Crapshoot: Darkened Skye
We're rerunning Richard Cobbett's classic Crapshoot column, in which he rolled the dice and took a chance on obscure games—both good and bad.
From 2010 to 2014 Richard Cobbett wrote Crapshoot, a column about bringing random obscure games back into the light. With Darkened Skye he dug up an infamous story of revolution, rebellion, and sticking it to the man. Oh, not this rubbish fantasy game. We're talking about its development...
Advertising in games is nothing particularly new, whether it's a dedicated license like Cool Spot or M.C. Kids, or simple product placement, like Space Quest V's callouts to US Sprint, Robocod's levels made of Penguin bars or Zool's obsession with Chupa-Chups.
Darkened Skye wasn't the first. It won't be the last. It is however unquestionably the sneakiest. There isn't so much as an extra logo on the box to warn you, nor anything in the blurb that hints at the truth behind this forgotten action adventure. It's about 10 minutes into the story before the game finally admits that the mysterious 'orange artifact' that gives less-than-humble shepherd girl Skye her magic powers and looks amusingly like a Skittle... actually is a Skittle. Or rather, a Skittles™.
Congratulations, you've bought an advert! THERE WILL BE NO REFUNDS!
Except there's a twist. As much as Darkened Skye only exists to flog fruit-flavoured candy, it quickly becomes obvious that its creators had complete contempt for actually doing so. Its producer even went on the record to say that her response to being ordered to create a Skittles game was, in about as many words, "You can fire me now, or not force me to do this," followed by heading out to get drunk and toast the end of her career. Even after backing down and agreeing to take it on, the mission immediately became one of subversion rather than salesmanship, banking on M&M/Mars' gaming inexperience. The exact quote from the above interview: "How can I get Skittles in the game without having… Skittles in the game?"
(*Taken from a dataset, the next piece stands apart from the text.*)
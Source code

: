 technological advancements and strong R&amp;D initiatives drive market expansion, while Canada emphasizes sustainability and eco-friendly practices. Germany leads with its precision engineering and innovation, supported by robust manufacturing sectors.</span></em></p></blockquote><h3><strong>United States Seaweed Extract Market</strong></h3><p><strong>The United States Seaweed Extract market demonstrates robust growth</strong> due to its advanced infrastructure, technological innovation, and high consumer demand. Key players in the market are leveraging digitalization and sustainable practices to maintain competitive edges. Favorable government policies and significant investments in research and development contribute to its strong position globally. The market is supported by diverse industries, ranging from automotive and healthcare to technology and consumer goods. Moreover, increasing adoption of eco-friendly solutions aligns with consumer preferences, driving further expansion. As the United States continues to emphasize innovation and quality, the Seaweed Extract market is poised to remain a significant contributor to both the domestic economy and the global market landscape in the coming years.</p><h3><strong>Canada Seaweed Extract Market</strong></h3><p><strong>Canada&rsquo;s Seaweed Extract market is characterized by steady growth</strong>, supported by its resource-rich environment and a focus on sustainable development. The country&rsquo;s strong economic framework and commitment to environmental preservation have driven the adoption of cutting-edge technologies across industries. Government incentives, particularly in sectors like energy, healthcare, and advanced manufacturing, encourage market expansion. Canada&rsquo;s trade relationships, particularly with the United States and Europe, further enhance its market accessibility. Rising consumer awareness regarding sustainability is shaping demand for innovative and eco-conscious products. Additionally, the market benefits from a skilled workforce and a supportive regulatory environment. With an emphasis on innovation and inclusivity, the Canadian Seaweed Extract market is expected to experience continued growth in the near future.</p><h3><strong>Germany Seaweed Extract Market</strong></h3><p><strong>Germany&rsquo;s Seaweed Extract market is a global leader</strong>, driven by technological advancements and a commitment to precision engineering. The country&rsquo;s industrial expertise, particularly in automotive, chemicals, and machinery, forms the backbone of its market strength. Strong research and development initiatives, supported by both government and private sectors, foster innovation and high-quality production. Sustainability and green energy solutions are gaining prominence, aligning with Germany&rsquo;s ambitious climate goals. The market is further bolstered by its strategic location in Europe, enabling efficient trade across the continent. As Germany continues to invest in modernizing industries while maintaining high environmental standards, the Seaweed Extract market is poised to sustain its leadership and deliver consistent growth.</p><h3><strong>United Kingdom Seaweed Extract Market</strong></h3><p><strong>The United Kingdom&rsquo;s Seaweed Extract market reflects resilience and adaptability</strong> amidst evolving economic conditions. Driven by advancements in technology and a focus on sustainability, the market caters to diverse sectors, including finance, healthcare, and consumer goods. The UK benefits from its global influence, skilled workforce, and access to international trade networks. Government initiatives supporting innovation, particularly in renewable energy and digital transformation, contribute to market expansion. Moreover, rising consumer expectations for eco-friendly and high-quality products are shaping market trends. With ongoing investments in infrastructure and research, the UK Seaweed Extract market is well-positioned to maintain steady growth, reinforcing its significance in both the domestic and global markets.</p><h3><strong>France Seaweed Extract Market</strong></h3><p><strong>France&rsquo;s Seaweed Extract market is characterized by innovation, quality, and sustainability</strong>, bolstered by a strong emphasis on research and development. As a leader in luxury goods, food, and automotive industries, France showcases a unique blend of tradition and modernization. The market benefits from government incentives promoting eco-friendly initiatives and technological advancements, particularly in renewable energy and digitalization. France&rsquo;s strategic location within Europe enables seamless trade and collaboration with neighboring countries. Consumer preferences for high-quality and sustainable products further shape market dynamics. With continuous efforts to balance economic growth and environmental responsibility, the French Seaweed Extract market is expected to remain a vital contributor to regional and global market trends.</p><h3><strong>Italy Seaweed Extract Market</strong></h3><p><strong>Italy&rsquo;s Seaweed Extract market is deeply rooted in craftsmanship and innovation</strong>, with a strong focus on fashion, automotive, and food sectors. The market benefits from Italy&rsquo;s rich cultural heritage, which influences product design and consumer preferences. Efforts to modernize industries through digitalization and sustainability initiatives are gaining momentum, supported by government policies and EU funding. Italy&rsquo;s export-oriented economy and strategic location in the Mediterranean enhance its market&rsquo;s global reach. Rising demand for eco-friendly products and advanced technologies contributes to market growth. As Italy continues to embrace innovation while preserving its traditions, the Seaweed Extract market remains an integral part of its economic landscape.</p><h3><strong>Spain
The result is one of the most sarcastic, fourth-wall breaking, off-message games you'll ever find, where the writers clearly decided that if they had to sell their souls, at the very least they were going to have some fun. Try to walk into a dark cave near the start, and Skye says, "Yeah, I want to show up in the credits as Third Dead Teenager." Inside, she and partner Draak mock a coded password for being indecipherable due to being written... backwards! At a nearby door, we get this exchange:
DRAAK: "We can't do this puzzle 'til later."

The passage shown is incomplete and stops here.